A novel toxicological tool, which consists of a differentiated, 3-D, in vitro model of human respiratory epithelia, i.e. EpiAirway-100 cells (MatTek Corp., USA), was utilized to examine the early gene response(s) following exposure to tobacco smoke components (TSC). EpiAirway-100 cells were exposed at the air/liquid interface to representative particle (nicotine [thrombogenic]; cadmium [cytotoxic]) and vapour phase (formaldehyde and urethane [xenobiotic metabolism]) components of cigarette smoke. Toxicogenomics was carried out to identify early molecular markers for events in pulmonary injury.
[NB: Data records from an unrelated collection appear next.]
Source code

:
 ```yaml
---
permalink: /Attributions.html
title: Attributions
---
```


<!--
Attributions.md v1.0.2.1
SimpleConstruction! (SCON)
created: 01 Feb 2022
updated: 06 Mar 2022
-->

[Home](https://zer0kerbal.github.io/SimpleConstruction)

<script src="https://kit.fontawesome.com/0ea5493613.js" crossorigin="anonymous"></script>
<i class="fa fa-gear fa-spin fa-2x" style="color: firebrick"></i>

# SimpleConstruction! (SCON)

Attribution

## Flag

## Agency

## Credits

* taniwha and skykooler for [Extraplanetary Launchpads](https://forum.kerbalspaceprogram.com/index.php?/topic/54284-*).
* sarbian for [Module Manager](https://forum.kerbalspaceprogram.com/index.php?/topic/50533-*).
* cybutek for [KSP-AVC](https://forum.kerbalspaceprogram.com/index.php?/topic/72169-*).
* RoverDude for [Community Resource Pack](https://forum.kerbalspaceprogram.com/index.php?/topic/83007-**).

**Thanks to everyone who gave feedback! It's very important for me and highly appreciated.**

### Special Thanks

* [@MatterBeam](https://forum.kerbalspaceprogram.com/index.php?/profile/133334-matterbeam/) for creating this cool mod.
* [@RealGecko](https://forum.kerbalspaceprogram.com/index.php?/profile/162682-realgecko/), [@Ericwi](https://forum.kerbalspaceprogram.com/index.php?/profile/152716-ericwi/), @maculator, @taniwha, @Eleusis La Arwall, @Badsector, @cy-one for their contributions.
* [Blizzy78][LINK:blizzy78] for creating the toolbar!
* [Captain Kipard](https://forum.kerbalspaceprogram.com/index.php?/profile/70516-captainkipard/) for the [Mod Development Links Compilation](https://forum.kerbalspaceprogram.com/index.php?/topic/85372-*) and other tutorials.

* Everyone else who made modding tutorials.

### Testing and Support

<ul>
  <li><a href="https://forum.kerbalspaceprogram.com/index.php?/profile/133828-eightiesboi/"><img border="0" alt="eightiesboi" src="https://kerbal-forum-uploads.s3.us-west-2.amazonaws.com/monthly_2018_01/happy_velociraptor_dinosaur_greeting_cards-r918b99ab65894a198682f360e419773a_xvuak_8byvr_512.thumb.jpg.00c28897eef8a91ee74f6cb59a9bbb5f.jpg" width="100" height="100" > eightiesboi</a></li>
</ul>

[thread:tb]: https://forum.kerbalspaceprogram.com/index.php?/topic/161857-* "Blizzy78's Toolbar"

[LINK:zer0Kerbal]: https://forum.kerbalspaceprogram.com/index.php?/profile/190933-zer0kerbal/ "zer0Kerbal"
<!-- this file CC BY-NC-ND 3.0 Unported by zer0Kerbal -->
It was necessary to optimize the dose and exposure time since the objective was to identify biomarkers involved with toxicant stress rather than studying dead or dying cells using conventional toxicology. Microarray technology (SuperArray) was employed to compare patterns of mRNA expression of human genes associated with toxicology and drug resistance, simultaneously, from control and TSC-treated respiratory epithelia (n=5 per dose). Using gene array software and stringent statistical analyses, a candidate gene list was generated. The resultant gene lists were sub-classified into functional groups (e.g. Apoptosis, Cell Cycle and Cell Growth, Proliferation and Differentiation), to facilitate the investigations into the mechanisms/biological endpoints for individual TSC, i.e. intelligent biomarkers.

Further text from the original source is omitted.